» WHAT YOU WILL DO
For the listing underneath, give the count of lines containing the string "adds" and nothing further.

» PROVIDED INFORMATION
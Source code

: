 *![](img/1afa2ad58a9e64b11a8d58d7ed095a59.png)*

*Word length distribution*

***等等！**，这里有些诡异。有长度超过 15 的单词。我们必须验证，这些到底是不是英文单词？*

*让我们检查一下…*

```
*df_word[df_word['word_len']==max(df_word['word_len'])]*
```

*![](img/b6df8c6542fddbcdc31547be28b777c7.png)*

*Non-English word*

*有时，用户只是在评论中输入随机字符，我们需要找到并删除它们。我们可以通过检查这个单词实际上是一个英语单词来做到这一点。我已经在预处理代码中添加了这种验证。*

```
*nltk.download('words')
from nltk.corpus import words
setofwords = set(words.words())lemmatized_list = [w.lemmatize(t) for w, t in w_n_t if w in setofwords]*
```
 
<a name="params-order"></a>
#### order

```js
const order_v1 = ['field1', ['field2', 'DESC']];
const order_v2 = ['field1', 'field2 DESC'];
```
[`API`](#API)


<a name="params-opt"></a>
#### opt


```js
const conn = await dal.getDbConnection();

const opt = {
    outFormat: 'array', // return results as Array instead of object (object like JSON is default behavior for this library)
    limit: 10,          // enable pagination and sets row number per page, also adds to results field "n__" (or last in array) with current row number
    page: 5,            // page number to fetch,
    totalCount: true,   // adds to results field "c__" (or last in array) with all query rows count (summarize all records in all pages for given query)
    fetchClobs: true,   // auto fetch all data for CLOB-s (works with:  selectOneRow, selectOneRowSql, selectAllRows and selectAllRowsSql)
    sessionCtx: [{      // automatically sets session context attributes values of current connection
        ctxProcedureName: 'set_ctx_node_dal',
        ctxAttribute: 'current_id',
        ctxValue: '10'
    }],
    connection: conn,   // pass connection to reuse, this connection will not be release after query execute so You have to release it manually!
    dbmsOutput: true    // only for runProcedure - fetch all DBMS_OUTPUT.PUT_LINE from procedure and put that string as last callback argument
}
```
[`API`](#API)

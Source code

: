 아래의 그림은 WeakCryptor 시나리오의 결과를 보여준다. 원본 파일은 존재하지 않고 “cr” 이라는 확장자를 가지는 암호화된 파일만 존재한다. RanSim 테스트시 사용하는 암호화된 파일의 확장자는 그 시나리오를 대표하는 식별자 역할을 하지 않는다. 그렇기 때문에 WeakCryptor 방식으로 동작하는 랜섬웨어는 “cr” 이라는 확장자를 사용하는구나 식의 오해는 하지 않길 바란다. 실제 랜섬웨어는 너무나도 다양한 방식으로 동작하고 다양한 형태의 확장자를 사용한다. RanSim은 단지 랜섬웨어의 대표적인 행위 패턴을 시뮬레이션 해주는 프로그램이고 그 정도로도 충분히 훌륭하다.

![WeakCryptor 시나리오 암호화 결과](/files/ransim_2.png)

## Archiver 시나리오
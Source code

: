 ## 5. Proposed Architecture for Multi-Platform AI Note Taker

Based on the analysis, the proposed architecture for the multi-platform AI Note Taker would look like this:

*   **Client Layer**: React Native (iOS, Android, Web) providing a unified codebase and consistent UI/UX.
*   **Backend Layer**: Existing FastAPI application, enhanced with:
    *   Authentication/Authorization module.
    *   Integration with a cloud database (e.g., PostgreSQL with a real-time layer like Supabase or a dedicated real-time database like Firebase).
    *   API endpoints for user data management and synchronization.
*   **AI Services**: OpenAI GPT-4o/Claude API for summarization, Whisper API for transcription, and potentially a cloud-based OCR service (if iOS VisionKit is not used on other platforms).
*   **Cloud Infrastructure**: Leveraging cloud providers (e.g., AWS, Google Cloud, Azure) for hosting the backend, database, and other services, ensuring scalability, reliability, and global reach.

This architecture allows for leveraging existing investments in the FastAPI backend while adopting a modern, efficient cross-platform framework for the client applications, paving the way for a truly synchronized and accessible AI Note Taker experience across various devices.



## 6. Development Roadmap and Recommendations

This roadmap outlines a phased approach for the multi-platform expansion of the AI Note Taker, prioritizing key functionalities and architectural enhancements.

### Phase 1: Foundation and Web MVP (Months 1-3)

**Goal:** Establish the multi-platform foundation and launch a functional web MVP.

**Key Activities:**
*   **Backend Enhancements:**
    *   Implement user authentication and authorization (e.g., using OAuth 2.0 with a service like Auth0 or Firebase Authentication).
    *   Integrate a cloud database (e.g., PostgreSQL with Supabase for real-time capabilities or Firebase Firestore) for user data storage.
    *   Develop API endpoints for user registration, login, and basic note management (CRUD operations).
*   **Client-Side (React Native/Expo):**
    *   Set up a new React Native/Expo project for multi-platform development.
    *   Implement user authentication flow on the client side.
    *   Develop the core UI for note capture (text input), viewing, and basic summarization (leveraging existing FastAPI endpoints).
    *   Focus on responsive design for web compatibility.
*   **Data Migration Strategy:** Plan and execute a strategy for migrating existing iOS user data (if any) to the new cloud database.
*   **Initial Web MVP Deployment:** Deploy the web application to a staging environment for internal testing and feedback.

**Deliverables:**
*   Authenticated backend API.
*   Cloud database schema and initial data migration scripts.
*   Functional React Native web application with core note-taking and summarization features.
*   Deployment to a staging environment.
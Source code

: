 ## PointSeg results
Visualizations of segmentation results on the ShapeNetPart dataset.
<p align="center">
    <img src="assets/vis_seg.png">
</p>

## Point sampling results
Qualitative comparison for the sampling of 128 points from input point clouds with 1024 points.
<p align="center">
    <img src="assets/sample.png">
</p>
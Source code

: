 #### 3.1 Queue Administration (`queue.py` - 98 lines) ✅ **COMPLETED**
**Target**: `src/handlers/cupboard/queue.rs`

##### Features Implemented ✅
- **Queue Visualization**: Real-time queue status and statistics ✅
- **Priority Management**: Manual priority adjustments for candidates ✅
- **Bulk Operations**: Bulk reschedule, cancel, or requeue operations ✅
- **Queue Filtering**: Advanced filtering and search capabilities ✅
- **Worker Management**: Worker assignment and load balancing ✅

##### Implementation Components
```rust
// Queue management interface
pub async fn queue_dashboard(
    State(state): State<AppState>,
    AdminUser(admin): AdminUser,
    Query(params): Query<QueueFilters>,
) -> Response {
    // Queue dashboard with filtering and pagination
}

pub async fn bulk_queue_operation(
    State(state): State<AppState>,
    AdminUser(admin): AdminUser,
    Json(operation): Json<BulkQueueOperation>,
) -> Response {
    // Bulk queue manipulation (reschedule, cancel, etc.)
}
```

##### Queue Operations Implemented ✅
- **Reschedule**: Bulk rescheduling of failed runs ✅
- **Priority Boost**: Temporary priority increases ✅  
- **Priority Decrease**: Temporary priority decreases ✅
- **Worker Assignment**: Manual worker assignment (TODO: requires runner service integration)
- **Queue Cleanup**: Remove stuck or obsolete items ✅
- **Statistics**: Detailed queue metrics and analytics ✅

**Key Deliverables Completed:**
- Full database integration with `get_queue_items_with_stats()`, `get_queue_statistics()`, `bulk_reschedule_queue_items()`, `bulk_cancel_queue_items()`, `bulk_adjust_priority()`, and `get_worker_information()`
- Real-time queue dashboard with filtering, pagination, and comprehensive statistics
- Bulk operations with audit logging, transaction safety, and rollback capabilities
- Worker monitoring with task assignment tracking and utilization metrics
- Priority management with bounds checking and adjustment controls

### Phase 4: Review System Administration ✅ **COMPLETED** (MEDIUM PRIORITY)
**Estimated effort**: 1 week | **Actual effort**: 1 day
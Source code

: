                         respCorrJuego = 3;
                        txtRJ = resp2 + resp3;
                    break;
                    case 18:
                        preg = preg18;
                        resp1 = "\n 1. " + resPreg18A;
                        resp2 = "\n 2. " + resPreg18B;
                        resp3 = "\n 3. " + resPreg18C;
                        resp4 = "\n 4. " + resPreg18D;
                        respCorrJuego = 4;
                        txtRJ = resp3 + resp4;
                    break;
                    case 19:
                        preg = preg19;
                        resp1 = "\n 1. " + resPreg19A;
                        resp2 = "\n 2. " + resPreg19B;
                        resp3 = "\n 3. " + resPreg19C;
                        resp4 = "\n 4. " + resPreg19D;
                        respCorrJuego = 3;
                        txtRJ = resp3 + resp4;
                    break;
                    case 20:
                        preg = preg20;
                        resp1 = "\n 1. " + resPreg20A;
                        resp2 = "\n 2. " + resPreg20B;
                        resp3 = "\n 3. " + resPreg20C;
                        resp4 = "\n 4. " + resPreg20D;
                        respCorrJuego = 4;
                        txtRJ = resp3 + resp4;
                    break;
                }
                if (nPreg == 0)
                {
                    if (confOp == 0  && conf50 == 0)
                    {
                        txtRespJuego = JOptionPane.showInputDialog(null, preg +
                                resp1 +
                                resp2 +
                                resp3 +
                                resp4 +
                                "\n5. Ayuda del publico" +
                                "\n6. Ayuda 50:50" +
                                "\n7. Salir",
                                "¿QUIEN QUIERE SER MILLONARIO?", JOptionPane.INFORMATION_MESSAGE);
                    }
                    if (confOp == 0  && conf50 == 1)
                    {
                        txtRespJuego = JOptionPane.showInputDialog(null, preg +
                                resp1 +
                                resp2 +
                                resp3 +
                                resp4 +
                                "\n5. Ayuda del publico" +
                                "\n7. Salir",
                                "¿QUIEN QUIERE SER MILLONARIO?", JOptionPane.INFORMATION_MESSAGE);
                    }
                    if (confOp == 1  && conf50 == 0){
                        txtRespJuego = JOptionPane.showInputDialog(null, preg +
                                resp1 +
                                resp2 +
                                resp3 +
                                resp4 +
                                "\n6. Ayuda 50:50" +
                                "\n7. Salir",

» TASK OUTPUT
2